The unemployment rare reflects two inter-related factors, the desire of employers to have more workers to produce their goods and services, which we call the DEMAND FOR LABOR, and the number of people in our society who are either working or who believe they can find a job if they look hard enough. The number of people in the worker and would be worker category is called the SUPPLY OF LABOR, once we allow that the number is influenced by what people expect to be paid once they find something. [NOTE: This is why we prefer the job count, rather than the unemployment rate as a useful measure.  There are too many factors influencing the unemployment rate.]  While the demand for labor grows as long as the economy expands faster than PRODUCTIVITY (output per worker) increases,  the supply of labor is heavily influenced by EXPECTATIONS, what people who are not yet in the labor market think they are going to find if they decide to look for a job.  As we have noted in previous reports, WAGES are stuck in neutral, barely rising over the last few years.  In addition, the news is overloaded with stories about big companies laying off hundreds, or even thousands, of people. The small firms that add ten or twenty people at a time don’t make headlines, but the numbers indicate quite clearly that more people are being hired than are being laid off. 

 

If people don’t expect to find a job that will pay a decent wage they won’t bother to look.  In fact, economics says that it would be quite illogical for them to do so. As a result, our LABOR FORCE PARTICIPATION RATE, the percentage of the eligible population either employed or actively looking for work, which had rocketed up by 2.6 percent during the Reagan years, and then another full percent during the Clinton presidency, to 67.2 percent, has now dropped back to 66.1 percent, more than a one percent decline in a little more than five years.  Our belief is that both Reagan and Clinton were effective optimists on the economy.  Mr. Bush may be an optimist as well, but he has not been able to deliver an effective case on the economy to the American public.  Again, it’s more of a guess than anything else, but both Mr. Reagan and Mr. Clinton had strong, effective Treasury Secretaries, who carried a good deal of the economic word to the public.  Mr.

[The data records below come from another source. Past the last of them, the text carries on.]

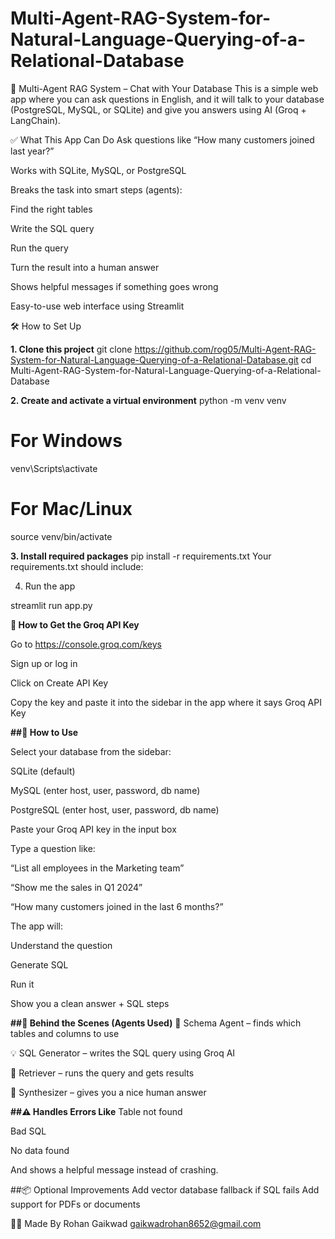 # Multi-Agent-RAG-System-for-Natural-Language-Querying-of-a-Relational-Database


🧠 Multi-Agent RAG System – Chat with Your Database
This is a simple web app where you can ask questions in English, and it will talk to your database (PostgreSQL, MySQL, or SQLite) and give you answers using AI (Groq + LangChain).

✅ What This App Can Do
Ask questions like “How many customers joined last year?”

Works with SQLite, MySQL, or PostgreSQL

Breaks the task into smart steps (agents):

Find the right tables

Write the SQL query

Run the query

Turn the result into a human answer

Shows helpful messages if something goes wrong

Easy-to-use web interface using Streamlit

🛠️ How to Set Up

**1. Clone this project**
git clone https://github.com/rog05/Multi-Agent-RAG-System-for-Natural-Language-Querying-of-a-Relational-Database.git
cd Multi-Agent-RAG-System-for-Natural-Language-Querying-of-a-Relational-Database

**2. Create and activate a virtual environment**
python -m venv venv
# For Windows
venv\Scripts\activate
# For Mac/Linux
source venv/bin/activate

**3. Install required packages**
pip install -r requirements.txt
Your requirements.txt should include:

4. Run the app

streamlit run app.py

**🔑 How to Get the Groq API Key**

Go to https://console.groq.com/keys

Sign up or log in

Click on Create API Key

Copy the key and paste it into the sidebar in the app where it says Groq API Key

**##💬 How to Use**

Select your database from the sidebar:

SQLite (default)

MySQL (enter host, user, password, db name)

PostgreSQL (enter host, user, password, db name)

Paste your Groq API key in the input box

Type a question like:

“List all employees in the Marketing team”

“Show me the sales in Q1 2024”

“How many customers joined in the last 6 months?”

The app will:

Understand the question

Generate SQL

Run it

Show you a clean answer + SQL steps

**##🧠 Behind the Scenes (Agents Used)**
🧩 Schema Agent – finds which tables and columns to use

💡 SQL Generator – writes the SQL query using Groq AI

🧮 Retriever – runs the query and gets results

📄 Synthesizer – gives you a nice human answer

**##⚠️ Handles Errors Like**
Table not found

Bad SQL

No data found

And shows a helpful message instead of crashing.


##📦 Optional Improvements
Add vector database fallback if SQL fails
Add support for PDFs or documents

🧑‍💻 Made By
Rohan Gaikwad
gaikwadrohan8652@gmail.com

Bush has had two abysmal choices for Treasury Secretary, which is why he is working on his third as we write.  At least the new nominee, like President Reagan’s Mr. Regan and President Clinton’s Mr. Rubin, is from Wall Street.  But that’s a story for another day.

 

Finally, once the job market gets rolling again, with rising wages and 220,000 new jobs each month, the unemployment rate may actually go back above 5.0 percent.  That’s because, if people begin to believe that there are good jobs available, some of the people who have been DISCOURAGED WORKERS, to pessimistic to be considered actively looking for work, will return to the labor force, increasing the supply.  Once they return and start looking they will be counted as unemployed, and the rate may go up.  That’s one of the reasons why the unemployment rate is considered to be a LAGGING ECONOMIC INDICATOR, sort of like an economic writer you may know who does not get his material out on time lately.